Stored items
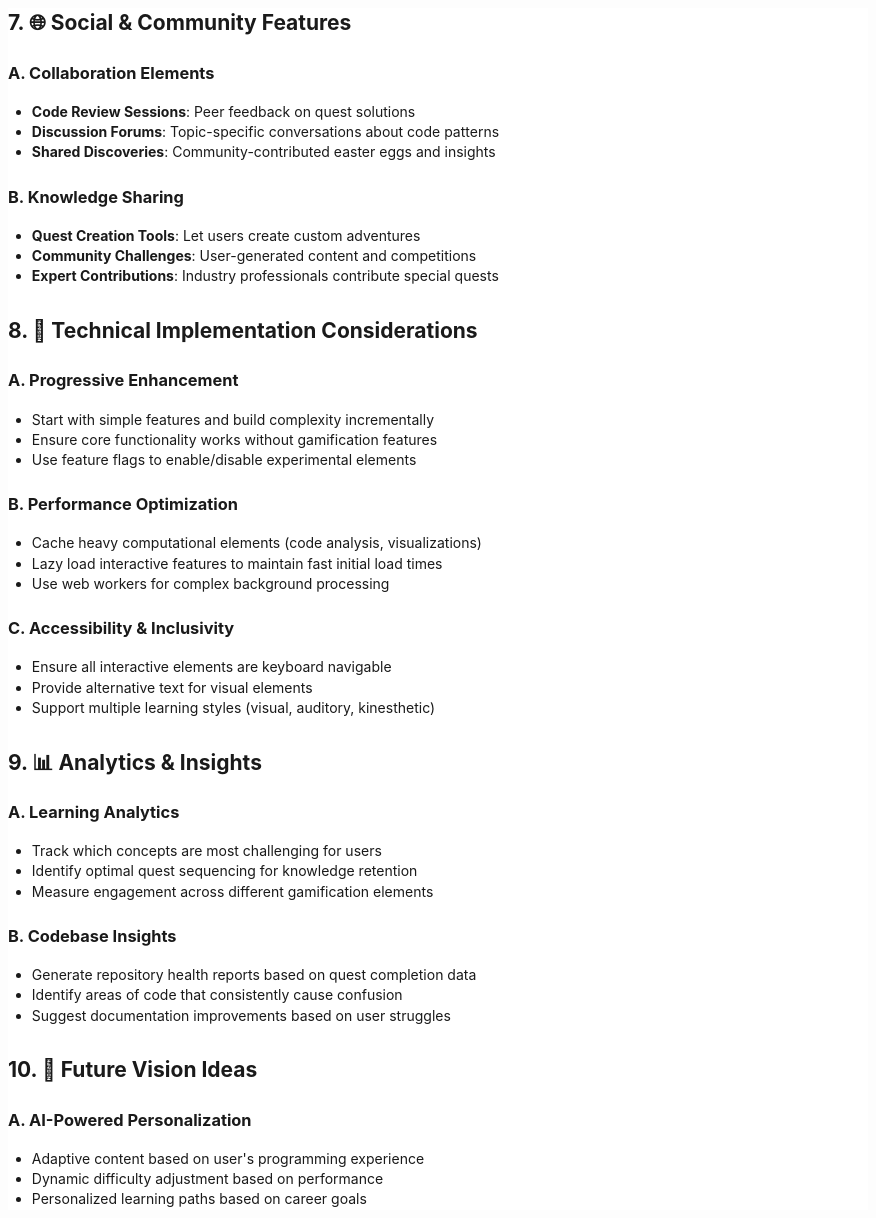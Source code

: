 ## 7. 🌐 **Social & Community Features**

### **A. Collaboration Elements**
- **Code Review Sessions**: Peer feedback on quest solutions
- **Discussion Forums**: Topic-specific conversations about code patterns
- **Shared Discoveries**: Community-contributed easter eggs and insights

### **B. Knowledge Sharing**
- **Quest Creation Tools**: Let users create custom adventures
- **Community Challenges**: User-generated content and competitions
- **Expert Contributions**: Industry professionals contribute special quests

## 8. 🔧 **Technical Implementation Considerations**

### **A. Progressive Enhancement**
- Start with simple features and build complexity incrementally
- Ensure core functionality works without gamification features
- Use feature flags to enable/disable experimental elements

### **B. Performance Optimization**
- Cache heavy computational elements (code analysis, visualizations)
- Lazy load interactive features to maintain fast initial load times
- Use web workers for complex background processing

### **C. Accessibility & Inclusivity**
- Ensure all interactive elements are keyboard navigable
- Provide alternative text for visual elements
- Support multiple learning styles (visual, auditory, kinesthetic)

## 9. 📊 **Analytics & Insights**

### **A. Learning Analytics**
- Track which concepts are most challenging for users
- Identify optimal quest sequencing for knowledge retention
- Measure engagement across different gamification elements

### **B. Codebase Insights**
- Generate repository health reports based on quest completion data
- Identify areas of code that consistently cause confusion
- Suggest documentation improvements based on user struggles

## 10. 🚀 **Future Vision Ideas**

### **A. AI-Powered Personalization**
- Adaptive content based on user's programming experience
- Dynamic difficulty adjustment based on performance
- Personalized learning paths based on career goals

=== WHAT YOU NEED TO DO ===
Copy each line of the preceding data that contains the string "based".

=== RESPONSE BELOW ===
- Generate repository health reports based on quest completion data
- Suggest documentation improvements based on user struggles
- Adaptive content based on user's programming experience
- Dynamic difficulty adjustment based on performance
- Personalized learning paths based on career goals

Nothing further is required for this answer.